** RECORDED DATA follows **

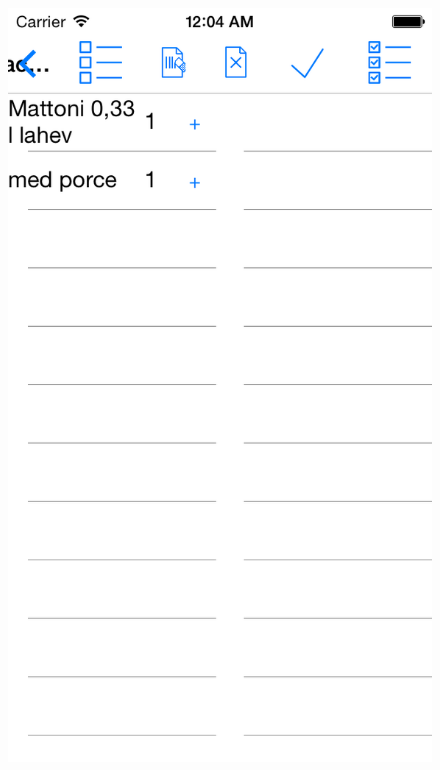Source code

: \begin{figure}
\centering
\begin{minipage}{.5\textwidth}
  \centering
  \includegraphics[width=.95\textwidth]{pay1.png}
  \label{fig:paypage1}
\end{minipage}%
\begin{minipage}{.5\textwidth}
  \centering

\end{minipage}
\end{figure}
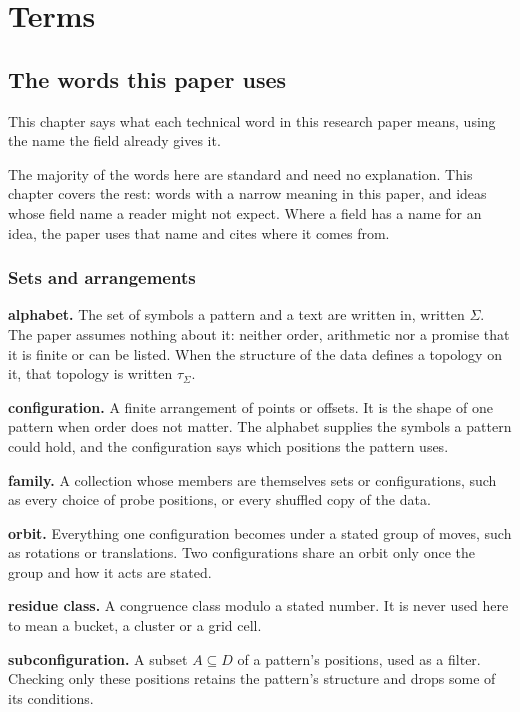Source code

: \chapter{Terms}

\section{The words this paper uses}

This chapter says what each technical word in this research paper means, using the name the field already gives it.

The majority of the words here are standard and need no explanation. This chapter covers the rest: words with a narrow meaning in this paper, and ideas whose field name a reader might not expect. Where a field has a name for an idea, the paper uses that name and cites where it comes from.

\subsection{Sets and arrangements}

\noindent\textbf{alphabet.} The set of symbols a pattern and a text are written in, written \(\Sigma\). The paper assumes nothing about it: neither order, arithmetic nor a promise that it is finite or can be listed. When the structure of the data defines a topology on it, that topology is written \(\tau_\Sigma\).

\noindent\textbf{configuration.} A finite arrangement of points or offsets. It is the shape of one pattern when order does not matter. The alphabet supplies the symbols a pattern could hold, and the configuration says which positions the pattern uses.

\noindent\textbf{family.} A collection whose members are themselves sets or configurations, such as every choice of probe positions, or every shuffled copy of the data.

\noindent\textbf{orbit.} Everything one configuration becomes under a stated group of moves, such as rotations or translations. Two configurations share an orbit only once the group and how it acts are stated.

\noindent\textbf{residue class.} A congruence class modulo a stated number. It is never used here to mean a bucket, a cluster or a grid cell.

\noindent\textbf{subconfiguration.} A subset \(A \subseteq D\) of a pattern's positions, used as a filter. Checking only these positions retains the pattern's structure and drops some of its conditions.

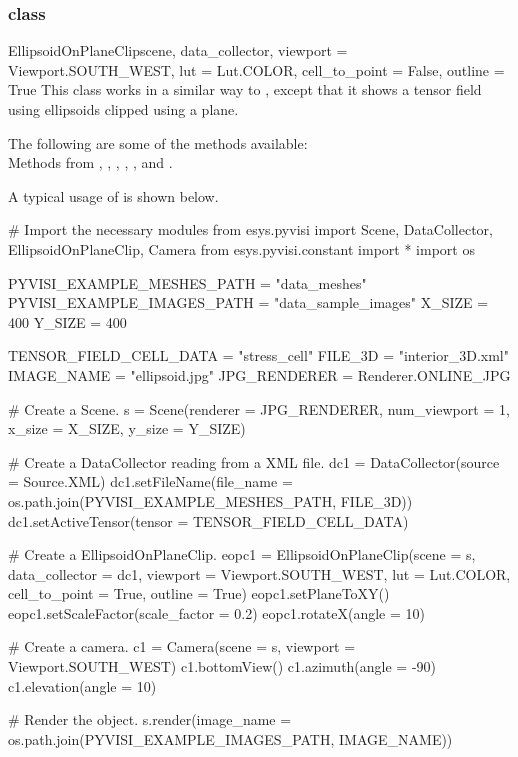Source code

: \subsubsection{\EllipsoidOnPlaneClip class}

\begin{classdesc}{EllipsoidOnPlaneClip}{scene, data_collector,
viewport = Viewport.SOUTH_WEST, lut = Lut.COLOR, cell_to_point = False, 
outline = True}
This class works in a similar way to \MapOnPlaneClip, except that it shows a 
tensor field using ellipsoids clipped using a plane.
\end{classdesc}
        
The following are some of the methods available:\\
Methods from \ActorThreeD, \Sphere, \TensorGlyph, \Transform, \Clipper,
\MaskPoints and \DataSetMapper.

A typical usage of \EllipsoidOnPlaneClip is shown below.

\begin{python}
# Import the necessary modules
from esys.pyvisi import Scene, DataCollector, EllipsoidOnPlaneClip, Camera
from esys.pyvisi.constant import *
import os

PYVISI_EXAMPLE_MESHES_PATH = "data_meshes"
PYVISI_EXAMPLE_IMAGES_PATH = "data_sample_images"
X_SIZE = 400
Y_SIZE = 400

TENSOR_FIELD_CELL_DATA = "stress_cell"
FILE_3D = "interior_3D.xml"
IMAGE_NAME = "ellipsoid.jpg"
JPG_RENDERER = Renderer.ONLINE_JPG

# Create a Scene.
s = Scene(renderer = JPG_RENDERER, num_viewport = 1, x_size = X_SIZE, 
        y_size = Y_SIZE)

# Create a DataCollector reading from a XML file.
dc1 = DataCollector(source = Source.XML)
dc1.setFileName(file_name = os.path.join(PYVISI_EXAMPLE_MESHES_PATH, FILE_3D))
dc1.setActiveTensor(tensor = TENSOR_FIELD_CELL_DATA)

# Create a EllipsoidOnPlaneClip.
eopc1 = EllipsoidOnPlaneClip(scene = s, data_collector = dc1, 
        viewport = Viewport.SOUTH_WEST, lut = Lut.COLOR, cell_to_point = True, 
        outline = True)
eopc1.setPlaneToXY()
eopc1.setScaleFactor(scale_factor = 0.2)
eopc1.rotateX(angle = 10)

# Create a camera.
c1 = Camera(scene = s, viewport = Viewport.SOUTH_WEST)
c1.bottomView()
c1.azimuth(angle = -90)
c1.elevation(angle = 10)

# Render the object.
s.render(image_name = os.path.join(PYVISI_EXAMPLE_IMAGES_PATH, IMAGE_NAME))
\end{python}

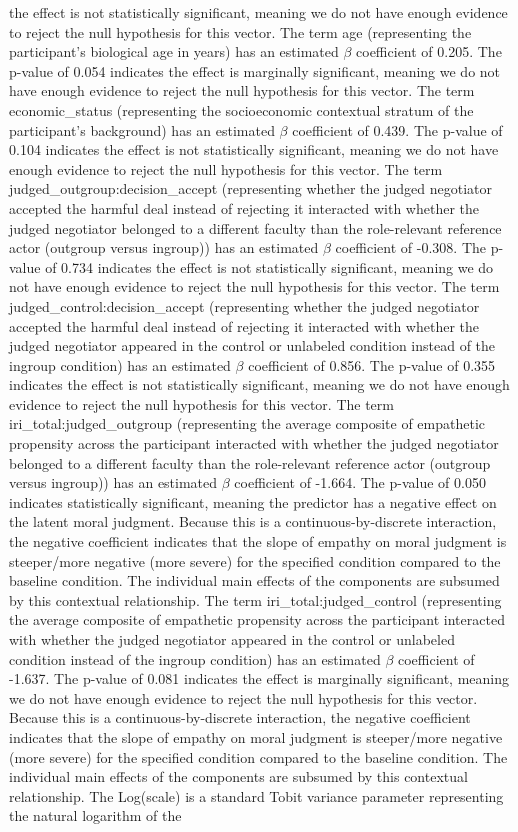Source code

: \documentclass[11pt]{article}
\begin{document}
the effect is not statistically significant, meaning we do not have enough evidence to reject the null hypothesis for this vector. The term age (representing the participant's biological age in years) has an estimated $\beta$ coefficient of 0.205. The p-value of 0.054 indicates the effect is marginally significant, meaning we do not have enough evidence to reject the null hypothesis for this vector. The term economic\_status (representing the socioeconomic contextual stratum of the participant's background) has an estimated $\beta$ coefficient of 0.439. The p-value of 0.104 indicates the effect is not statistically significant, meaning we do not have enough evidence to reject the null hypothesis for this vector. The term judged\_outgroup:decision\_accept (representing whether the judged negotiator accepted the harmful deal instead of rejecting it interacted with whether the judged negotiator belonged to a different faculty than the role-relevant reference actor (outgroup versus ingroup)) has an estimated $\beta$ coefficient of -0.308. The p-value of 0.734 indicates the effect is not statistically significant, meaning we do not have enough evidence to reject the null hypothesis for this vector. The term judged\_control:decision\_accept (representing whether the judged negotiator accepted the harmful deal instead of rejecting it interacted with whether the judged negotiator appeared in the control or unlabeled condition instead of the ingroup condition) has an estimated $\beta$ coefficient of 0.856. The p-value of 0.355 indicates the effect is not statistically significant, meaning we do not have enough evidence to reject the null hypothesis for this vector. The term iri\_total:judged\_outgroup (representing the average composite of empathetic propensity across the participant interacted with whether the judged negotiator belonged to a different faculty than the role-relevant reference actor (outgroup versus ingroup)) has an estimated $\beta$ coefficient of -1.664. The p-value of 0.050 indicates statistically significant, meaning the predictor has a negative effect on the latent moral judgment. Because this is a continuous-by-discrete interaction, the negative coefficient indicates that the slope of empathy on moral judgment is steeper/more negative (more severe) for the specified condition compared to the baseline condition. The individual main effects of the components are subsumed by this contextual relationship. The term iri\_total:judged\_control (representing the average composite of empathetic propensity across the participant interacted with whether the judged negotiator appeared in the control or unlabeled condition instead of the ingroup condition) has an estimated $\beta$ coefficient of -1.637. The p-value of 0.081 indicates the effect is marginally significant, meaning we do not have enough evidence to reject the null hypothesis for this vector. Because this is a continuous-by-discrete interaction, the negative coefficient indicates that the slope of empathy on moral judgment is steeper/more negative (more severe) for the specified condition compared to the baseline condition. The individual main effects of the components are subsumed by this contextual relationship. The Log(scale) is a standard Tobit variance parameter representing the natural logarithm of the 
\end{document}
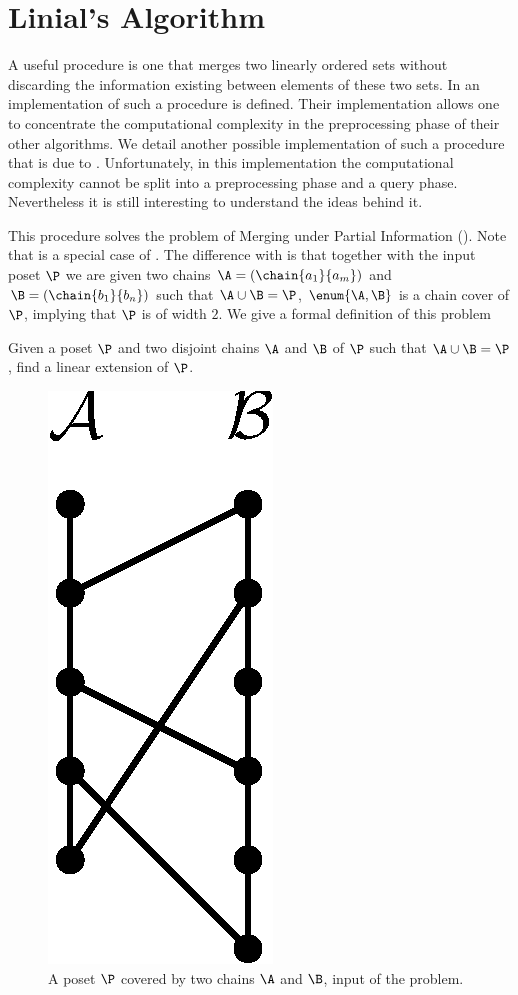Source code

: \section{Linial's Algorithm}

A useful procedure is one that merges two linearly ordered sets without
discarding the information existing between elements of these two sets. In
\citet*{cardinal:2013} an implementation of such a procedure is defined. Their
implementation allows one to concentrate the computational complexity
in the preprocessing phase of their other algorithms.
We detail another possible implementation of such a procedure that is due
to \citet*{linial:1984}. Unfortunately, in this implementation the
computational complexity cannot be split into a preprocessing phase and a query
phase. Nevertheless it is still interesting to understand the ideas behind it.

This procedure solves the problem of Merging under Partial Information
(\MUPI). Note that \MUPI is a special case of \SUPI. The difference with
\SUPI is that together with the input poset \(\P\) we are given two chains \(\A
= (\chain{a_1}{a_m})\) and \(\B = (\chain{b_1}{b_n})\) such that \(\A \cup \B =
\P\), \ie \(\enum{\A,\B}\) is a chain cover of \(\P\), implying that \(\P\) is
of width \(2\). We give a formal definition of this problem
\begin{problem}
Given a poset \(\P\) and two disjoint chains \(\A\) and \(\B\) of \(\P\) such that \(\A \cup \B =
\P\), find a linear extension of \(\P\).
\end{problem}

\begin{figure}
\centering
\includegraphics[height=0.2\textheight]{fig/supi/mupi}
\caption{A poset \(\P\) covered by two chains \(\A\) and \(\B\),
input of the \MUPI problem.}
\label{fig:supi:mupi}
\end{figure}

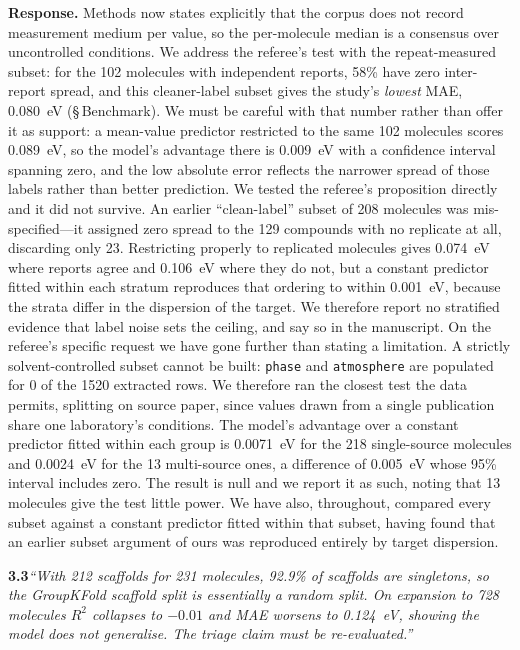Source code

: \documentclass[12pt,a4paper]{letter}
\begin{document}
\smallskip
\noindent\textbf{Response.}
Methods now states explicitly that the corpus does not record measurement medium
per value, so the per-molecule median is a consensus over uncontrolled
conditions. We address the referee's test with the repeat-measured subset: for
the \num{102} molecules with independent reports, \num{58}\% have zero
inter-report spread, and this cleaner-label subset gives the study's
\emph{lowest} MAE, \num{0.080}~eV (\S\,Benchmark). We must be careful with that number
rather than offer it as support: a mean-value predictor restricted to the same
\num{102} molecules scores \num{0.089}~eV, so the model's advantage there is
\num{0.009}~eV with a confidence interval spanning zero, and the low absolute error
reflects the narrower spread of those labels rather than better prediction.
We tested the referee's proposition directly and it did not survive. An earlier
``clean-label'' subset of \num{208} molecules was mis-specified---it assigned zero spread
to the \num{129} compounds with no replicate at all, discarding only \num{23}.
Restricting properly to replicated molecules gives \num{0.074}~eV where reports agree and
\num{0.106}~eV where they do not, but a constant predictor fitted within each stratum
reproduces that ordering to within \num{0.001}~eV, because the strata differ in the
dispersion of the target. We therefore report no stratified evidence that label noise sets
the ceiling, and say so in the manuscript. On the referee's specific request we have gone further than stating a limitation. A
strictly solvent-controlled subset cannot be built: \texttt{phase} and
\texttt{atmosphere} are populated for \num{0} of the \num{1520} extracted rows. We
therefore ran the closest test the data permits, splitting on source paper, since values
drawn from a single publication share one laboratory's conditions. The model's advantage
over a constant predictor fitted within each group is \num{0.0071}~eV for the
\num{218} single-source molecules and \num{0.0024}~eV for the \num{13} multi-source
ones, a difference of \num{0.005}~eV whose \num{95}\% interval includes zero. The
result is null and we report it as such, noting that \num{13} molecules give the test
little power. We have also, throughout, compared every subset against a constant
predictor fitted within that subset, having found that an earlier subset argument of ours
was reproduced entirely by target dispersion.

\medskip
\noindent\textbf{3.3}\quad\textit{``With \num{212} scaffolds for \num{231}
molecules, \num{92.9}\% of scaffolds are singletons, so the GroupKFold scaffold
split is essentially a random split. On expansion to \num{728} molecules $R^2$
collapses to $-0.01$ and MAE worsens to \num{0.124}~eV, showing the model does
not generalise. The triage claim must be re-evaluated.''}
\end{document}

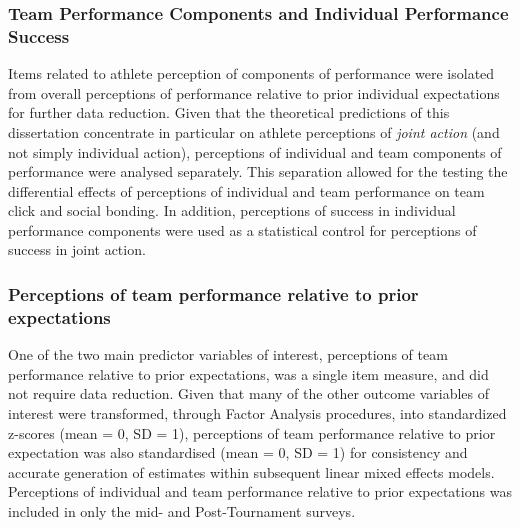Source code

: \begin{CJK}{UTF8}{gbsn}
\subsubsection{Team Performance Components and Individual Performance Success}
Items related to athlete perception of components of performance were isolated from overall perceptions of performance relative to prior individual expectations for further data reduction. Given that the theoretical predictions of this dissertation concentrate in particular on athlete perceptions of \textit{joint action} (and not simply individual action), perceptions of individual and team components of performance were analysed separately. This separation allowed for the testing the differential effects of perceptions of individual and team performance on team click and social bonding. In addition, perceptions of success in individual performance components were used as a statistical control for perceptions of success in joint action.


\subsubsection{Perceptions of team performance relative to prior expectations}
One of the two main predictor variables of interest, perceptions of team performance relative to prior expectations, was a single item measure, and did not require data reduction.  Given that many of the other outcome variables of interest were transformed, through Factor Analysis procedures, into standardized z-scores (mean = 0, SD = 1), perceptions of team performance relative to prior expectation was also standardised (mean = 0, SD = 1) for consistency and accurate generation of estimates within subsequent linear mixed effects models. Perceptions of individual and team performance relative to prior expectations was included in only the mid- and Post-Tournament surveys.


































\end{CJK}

** End of RECORDED DATA **

### WORK TO BE COMPLETED
In the entries above, find lines with "scores" and copy each.

### YOUR RESPONSE
\num{102} molecules scores \num{0.089}~eV, so the model's advantage there is
One of the two main predictor variables of interest, perceptions of team performance relative to prior expectations, was a single item measure, and did not require data reduction.  Given that many of the other outcome variables of interest were transformed, through Factor Analysis procedures, into standardized z-scores (mean = 0, SD = 1), perceptions of team performance relative to prior expectation was also standardised (mean = 0, SD = 1) for consistency and accurate generation of estimates within subsequent linear mixed effects models. Perceptions of individual and team performance relative to prior expectations was included in only the mid- and Post-Tournament surveys.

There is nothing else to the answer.